Una de mis primeras preocupaciones fue determinar qué sabían los alumnos de la guerra civil. Me respondieron a un cuestionario pero no conservé sus respuestas. Me limité a tabularlas. De ello se desprendía que el conocimiento era muy rudimentario. Las fuentes de información eran las familias o amigos (como ocurría a principios de los años sesenta), la TV, alguna prensa (poca) y, dato novedoso, el internet y las redes sociales.

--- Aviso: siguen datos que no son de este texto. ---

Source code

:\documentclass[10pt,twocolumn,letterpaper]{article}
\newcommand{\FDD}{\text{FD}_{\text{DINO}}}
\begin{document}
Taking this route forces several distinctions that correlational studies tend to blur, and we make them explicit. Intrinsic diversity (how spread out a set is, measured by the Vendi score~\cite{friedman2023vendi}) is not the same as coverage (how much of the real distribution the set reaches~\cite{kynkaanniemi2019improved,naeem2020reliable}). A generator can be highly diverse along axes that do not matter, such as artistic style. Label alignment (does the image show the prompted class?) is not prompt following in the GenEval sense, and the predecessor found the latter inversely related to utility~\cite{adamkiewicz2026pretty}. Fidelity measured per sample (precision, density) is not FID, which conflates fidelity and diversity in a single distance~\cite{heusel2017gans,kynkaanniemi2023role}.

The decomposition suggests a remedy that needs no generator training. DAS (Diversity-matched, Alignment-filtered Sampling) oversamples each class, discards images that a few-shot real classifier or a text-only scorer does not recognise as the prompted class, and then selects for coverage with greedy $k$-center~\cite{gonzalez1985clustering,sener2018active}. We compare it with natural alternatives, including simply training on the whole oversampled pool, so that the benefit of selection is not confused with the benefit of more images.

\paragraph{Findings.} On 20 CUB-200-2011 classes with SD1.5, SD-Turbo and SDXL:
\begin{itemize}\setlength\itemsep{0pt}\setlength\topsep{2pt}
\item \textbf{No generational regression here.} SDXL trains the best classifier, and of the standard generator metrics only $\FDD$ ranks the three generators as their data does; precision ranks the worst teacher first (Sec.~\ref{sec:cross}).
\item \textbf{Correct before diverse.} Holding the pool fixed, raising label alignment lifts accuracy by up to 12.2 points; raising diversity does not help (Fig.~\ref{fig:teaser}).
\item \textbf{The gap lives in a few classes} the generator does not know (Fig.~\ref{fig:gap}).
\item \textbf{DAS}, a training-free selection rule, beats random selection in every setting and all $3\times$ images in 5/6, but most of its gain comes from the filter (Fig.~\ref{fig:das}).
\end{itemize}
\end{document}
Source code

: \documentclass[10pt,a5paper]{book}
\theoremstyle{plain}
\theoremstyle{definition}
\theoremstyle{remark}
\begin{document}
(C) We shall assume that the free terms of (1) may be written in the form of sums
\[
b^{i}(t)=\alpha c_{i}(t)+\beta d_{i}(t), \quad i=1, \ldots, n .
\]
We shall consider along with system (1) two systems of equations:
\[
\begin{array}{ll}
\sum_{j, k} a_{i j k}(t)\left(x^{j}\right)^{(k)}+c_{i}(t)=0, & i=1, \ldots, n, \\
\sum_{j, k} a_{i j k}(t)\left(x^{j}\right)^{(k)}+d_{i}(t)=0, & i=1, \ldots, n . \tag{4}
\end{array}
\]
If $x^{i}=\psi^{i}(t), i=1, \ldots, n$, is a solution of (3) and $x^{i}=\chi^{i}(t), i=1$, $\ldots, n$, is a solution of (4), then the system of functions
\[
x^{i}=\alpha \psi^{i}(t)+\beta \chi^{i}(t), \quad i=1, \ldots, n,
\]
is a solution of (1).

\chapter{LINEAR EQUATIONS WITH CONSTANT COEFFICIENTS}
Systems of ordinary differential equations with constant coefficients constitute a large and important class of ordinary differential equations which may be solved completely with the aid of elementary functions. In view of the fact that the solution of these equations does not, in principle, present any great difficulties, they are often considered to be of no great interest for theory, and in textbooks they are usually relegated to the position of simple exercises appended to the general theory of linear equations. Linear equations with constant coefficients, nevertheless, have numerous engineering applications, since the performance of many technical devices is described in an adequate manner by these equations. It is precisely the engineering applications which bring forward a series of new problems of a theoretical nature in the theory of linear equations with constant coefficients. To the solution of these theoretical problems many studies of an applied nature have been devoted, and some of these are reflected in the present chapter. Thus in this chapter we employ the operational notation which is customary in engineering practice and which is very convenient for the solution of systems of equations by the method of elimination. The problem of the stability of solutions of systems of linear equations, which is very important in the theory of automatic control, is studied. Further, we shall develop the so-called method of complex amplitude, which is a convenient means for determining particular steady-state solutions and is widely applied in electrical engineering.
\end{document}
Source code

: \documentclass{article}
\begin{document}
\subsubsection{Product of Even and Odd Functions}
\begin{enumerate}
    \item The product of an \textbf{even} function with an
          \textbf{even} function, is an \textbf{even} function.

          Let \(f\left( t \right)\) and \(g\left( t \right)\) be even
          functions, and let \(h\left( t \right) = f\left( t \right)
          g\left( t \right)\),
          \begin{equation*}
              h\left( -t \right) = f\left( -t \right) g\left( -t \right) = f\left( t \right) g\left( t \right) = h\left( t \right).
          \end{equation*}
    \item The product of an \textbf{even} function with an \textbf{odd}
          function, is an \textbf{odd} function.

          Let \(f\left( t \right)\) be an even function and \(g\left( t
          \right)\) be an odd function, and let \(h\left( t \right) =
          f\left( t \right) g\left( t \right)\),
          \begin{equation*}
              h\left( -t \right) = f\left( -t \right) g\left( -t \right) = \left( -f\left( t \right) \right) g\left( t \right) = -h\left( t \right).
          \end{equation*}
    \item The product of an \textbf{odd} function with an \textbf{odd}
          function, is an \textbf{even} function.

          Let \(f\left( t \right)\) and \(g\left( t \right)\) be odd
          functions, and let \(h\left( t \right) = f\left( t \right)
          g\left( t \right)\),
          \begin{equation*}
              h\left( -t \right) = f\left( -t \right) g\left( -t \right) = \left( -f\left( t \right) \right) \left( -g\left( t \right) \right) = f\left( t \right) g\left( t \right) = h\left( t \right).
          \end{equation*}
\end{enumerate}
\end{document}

Hace unos meses un colega y amigo mío, Fernando Hernández Sánchez, profesor de Didáctica de las Ciencias Sociales en la UAM y autor de dos libros excelentes sobre los comunistas en la guerra y en la posguerra, realizó un experimento similar con sus alumnos. Los resultados fueron estremecedores y, con su amable autorización, me permito divulgar algunos a manera de ejemplo. El 30% no sabía cuantos años estuvo Franco en el poder; el 45% desconocía que fue el maquis; el 72% ignoraba en qué consistió el proceso 1001; el 58% no tenía ni idea de lo que fue el TOP. Más dramático fue el desconocimiento de personajes señeros de la reciente historia de España: 8 de cada 10 no sabían nada de Pasionaria, José Antonio Primo de Rivera, Juan Negrín o el general Mola. Menos mal que el 65% sabía quién es Felipe González y el 54% identificó a Adolfo Suárez.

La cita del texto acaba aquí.